A panorama of the way of Christ

6. - Greater Love than this

 Jesus, knowing that he was come from God, and went to God, rose from supper, laid aside his garments, took a towel and girded himself." (John 13 3‑4)

This act of humble service that Jesus performed for His disciples is part of the general picture of His abnegation, His complete surrender to the service of God and man. We read that "He emptied himself of his glory""He made himself of no reputation". He was among men as one who serves. He glorified the life of service, made great the common task, bestowing honour upon givers and making the meek the inheritors of the earth. It was a complete reversal of the system of mankind where the strongest took all and the simple, unassuming poor remained poor. The great were waited on by a retinue of slaves who were looked upon as an inferior breed of the human race. Those who had riches usually gained more. Few would have stooped from their social heights to mingle with the unsuccessful or to serve with their own hands the infirm or the unfortunate. But Jesus, fully aware of His high estate, rose from supper table and girded Himself after the fashion of the lowest slave for the performance of a very humble service. Whatever theologians wring from this incident or read into it of Christian doctrine, to the lay mind it presents the lovely picture of a King meekly laying aside His majesty to wash the dusty feet of twelve very ordinary men. If Judas had not yet gone out Jesus washed the feet that were to carry him on his treacherous errand.

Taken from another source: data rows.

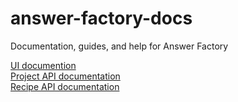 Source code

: # answer-factory-docs
Documentation, guides, and help for Answer Factory

[UI documention](/docs/AnswerFactoryHelp.md) <br>
[Project API documentation](/docs/project-api.md) <br>
[Recipe API documentation](/docs/recipe-api.md) <br>
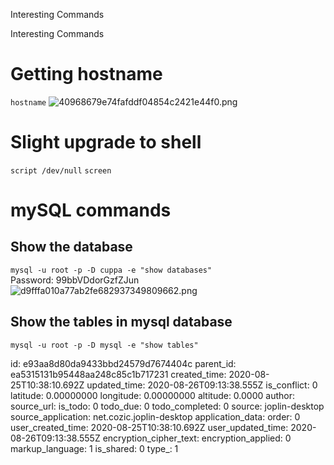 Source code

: Interesting Commands

Interesting Commands

# Getting hostname
`hostname`
![40968679e74fafddf04854c2421e44f0.png](:/d24a6389b7844504903e624a2c1b3b83)

# Slight upgrade to shell
`script /dev/null`
`screen`

# mySQL commands
## Show the database
`mysql -u root -p -D cuppa -e "show databases"`   
Password: 99bbVDdorGzfZJun
![d9fffa010a77ab2fe682937349809662.png](:/9caa38603afd4cc0aa724f56805008e2)

## Show the tables in mysql database
`mysql -u root -p -D mysql -e "show tables"`

                            

id: e93aa8d80da9433bbd24579d7674404c
parent_id: ea5315131b95448aa248c85c1b717231
created_time: 2020-08-25T10:38:10.692Z
updated_time: 2020-08-26T09:13:38.555Z
is_conflict: 0
latitude: 0.00000000
longitude: 0.00000000
altitude: 0.0000
author: 
source_url: 
is_todo: 0
todo_due: 0
todo_completed: 0
source: joplin-desktop
source_application: net.cozic.joplin-desktop
application_data: 
order: 0
user_created_time: 2020-08-25T10:38:10.692Z
user_updated_time: 2020-08-26T09:13:38.555Z
encryption_cipher_text: 
encryption_applied: 0
markup_language: 1
is_shared: 0
type_: 1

The intolerance of religious leaders thirsting for power has stained the pages of history red with the blood of the martyrs. The great Founder of the Church humbly washed the feet of His chosen few with affectionate care, washing and wiping the feet of His known betrayer, without rancour or reproach. "Did e'er such love and sorrow meet?" asks the great hymn, to which the observer of human nature must reply -- "Never!" The most earnest and sincere of His pilgrims are often seen to fall far short of the magnanimity of the Master. They are, when true to self, conscious that they fail to live up to that sublime selflessness that was the essence of the Lord's life and teaching. He said and He did. His deeds matched His words and they live forever as the supreme example of human conduct the ideal, the standard, the yardstick to which men and women may aspire and by which God measures His saints. There can be no competition about who is greatest or best or cleverest in any circle since the greatest of all stooped to perform the lowliest task. None of those men who knew His worth had thought to do the same thing for Him. Not because they would have thought the task beneath them; they had not yet learned to be considerate and act for others. They did not think of it. It did not occur to them. The lesson was new, to be learned slowly with the passing years and in memory of that upper room. The feet of Jesus had already been anointed with the costly spikenard by the hands of a devoted woman, an office and a gift reserved for kings.

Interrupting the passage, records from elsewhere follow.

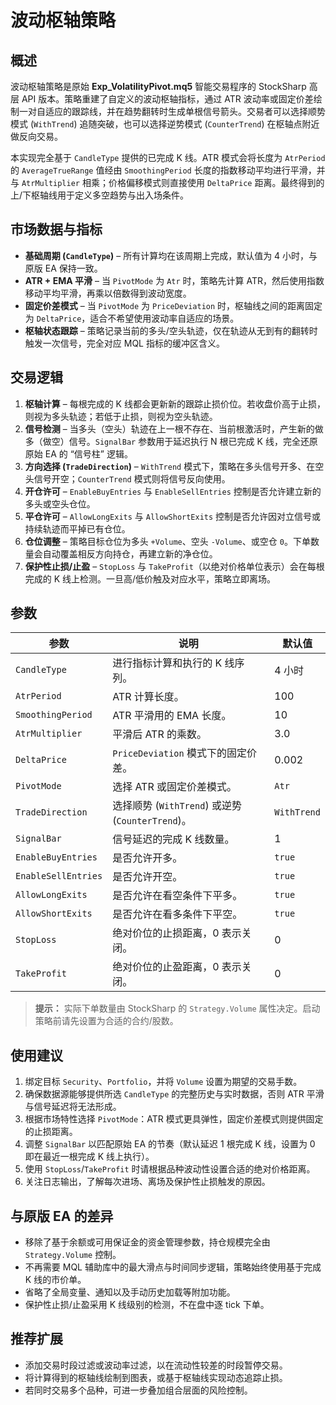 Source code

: # 波动枢轴策略

## 概述
波动枢轴策略是原始 **Exp_VolatilityPivot.mq5** 智能交易程序的 StockSharp 高层 API 版本。策略重建了自定义的波动枢轴指标，通过 ATR 波动率或固定价差绘制一对自适应的跟踪线，并在趋势翻转时生成单根信号箭头。交易者可以选择顺势模式 (`WithTrend`) 追随突破，也可以选择逆势模式 (`CounterTrend`) 在枢轴点附近做反向交易。

本实现完全基于 `CandleType` 提供的已完成 K 线。ATR 模式会将长度为 `AtrPeriod` 的 `AverageTrueRange` 值经由 `SmoothingPeriod` 长度的指数移动平均进行平滑，并与 `AtrMultiplier` 相乘；价格偏移模式则直接使用 `DeltaPrice` 距离。最终得到的上/下枢轴线用于定义多空趋势与出入场条件。

## 市场数据与指标
- **基础周期 (`CandleType`)** – 所有计算均在该周期上完成，默认值为 4 小时，与原版 EA 保持一致。
- **ATR + EMA 平滑** – 当 `PivotMode` 为 `Atr` 时，策略先计算 ATR，然后使用指数移动平均平滑，再乘以倍数得到波动宽度。
- **固定价差模式** – 当 `PivotMode` 为 `PriceDeviation` 时，枢轴线之间的距离固定为 `DeltaPrice`，适合不希望使用波动率自适应的场景。
- **枢轴状态跟踪** – 策略记录当前的多头/空头轨迹，仅在轨迹从无到有的翻转时触发一次信号，完全对应 MQL 指标的缓冲区含义。

## 交易逻辑
1. **枢轴计算** – 每根完成的 K 线都会更新新的跟踪止损价位。若收盘价高于止损，则视为多头轨迹；若低于止损，则视为空头轨迹。
2. **信号检测** – 当多头（空头）轨迹在上一根不存在、当前根激活时，产生新的做多（做空）信号。`SignalBar` 参数用于延迟执行 N 根已完成 K 线，完全还原原始 EA 的 “信号柱” 逻辑。
3. **方向选择 (`TradeDirection`)** – `WithTrend` 模式下，策略在多头信号开多、在空头信号开空；`CounterTrend` 模式则将信号反向使用。
4. **开仓许可** – `EnableBuyEntries` 与 `EnableSellEntries` 控制是否允许建立新的多头或空头仓位。
5. **平仓许可** – `AllowLongExits` 与 `AllowShortExits` 控制是否允许因对立信号或持续轨迹而平掉已有仓位。
6. **仓位调整** – 策略目标仓位为多头 `+Volume`、空头 `-Volume`、或空仓 `0`。下单数量会自动覆盖相反方向持仓，再建立新的净仓位。
7. **保护性止损/止盈** – `StopLoss` 与 `TakeProfit`（以绝对价格单位表示）会在每根完成的 K 线上检测。一旦高/低价触及对应水平，策略立即离场。

## 参数
| 参数 | 说明 | 默认值 |
|------|------|--------|
| `CandleType` | 进行指标计算和执行的 K 线序列。 | 4 小时 |
| `AtrPeriod` | ATR 计算长度。 | 100 |
| `SmoothingPeriod` | ATR 平滑用的 EMA 长度。 | 10 |
| `AtrMultiplier` | 平滑后 ATR 的乘数。 | 3.0 |
| `DeltaPrice` | `PriceDeviation` 模式下的固定价差。 | 0.002 |
| `PivotMode` | 选择 ATR 或固定价差模式。 | `Atr` |
| `TradeDirection` | 选择顺势 (`WithTrend`) 或逆势 (`CounterTrend`)。 | `WithTrend` |
| `SignalBar` | 信号延迟的完成 K 线数量。 | 1 |
| `EnableBuyEntries` | 是否允许开多。 | `true` |
| `EnableSellEntries` | 是否允许开空。 | `true` |
| `AllowLongExits` | 是否允许在看空条件下平多。 | `true` |
| `AllowShortExits` | 是否允许在看多条件下平空。 | `true` |
| `StopLoss` | 绝对价位的止损距离，0 表示关闭。 | 0 |
| `TakeProfit` | 绝对价位的止盈距离，0 表示关闭。 | 0 |

> **提示：** 实际下单数量由 StockSharp 的 `Strategy.Volume` 属性决定。启动策略前请先设置为合适的合约/股数。

## 使用建议
1. 绑定目标 `Security`、`Portfolio`，并将 `Volume` 设置为期望的交易手数。
2. 确保数据源能够提供所选 `CandleType` 的完整历史与实时数据，否则 ATR 平滑与信号延迟将无法形成。
3. 根据市场特性选择 `PivotMode`：ATR 模式更具弹性，固定价差模式则提供固定的止损距离。
4. 调整 `SignalBar` 以匹配原始 EA 的节奏（默认延迟 1 根完成 K 线，设置为 0 即在最近一根完成 K 线上执行）。
5. 使用 `StopLoss`/`TakeProfit` 时请根据品种波动性设置合适的绝对价格距离。
6. 关注日志输出，了解每次进场、离场及保护性止损触发的原因。

## 与原版 EA 的差异
- 移除了基于余额或可用保证金的资金管理参数，持仓规模完全由 `Strategy.Volume` 控制。
- 不再需要 MQL 辅助库中的最大滑点与时间同步逻辑，策略始终使用基于完成 K 线的市价单。
- 省略了全局变量、通知以及手动历史加载等附加功能。
- 保护性止损/止盈采用 K 线级别的检测，不在盘中逐 tick 下单。

## 推荐扩展
- 添加交易时段过滤或波动率过滤，以在流动性较差的时段暂停交易。
- 将计算得到的枢轴线绘制到图表，或基于枢轴线实现动态追踪止损。
- 若同时交易多个品种，可进一步叠加组合层面的风险控制。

It is the will of God that His chosen children shall be like His Son. Jesus is the elder brother of all His pilgrims who have plodded on to the eternal city. Entry there will not be by any verbal examination of creeds and doctrines. The loving heart is the entrance ticket to eternity. Love is the only passport into the portals of Life. Those who keep that great commandment, "that you love one another as I have loved you." will be those who receive the crown.

A heart in every thought renewed,

And full of love Divine,

Perfect and right, and pure and good

A copy Lord of thine.

"If you know these things, happy are you if you do them" (John 13.17). "If you love me keep my commandments" (John 14.15). Knowledge unapplied, if it is good knowledge, is knowledge wasted. If a man knew the secrets of wealth and remained poor, or of health and remained sick, or of happiness and remained miserable, or of wisdom and remained ignorant, he would rightly be called foolish, a dog-in-a-manger type, neither enjoying the good things himself nor sharing them with others. All the wise and wonderful words of Jesus are just so much useless treasure unless rightly applied to life. One may become a scholar, able to recite the Bible from end to end, quoting chapter and verse with formidable accuracy. Or one may be a student of the Word, dividing, applying, dissecting and extracting from history and incidents an astonishing range of types, codes and forecasts. If however the spirit of God and the love of Christ as contained in the life-giving utterances are not expressed in word and deed, that knowledge is nothing but dead letters.

Many a seeking soul has had its yearnings after God and the love of God quenched by an endless stream of high-sounding rhetoric. Dogmas have wrecked more barques than they have saved and the strait jacket of sect and creed have crippled and disillusioned many a feeble faith fleeing for sanctuary to the great Rock of Ages. Love is the source and secret of all great happiness. "Love that is not narrow, is not small, is not for one or two but for them all."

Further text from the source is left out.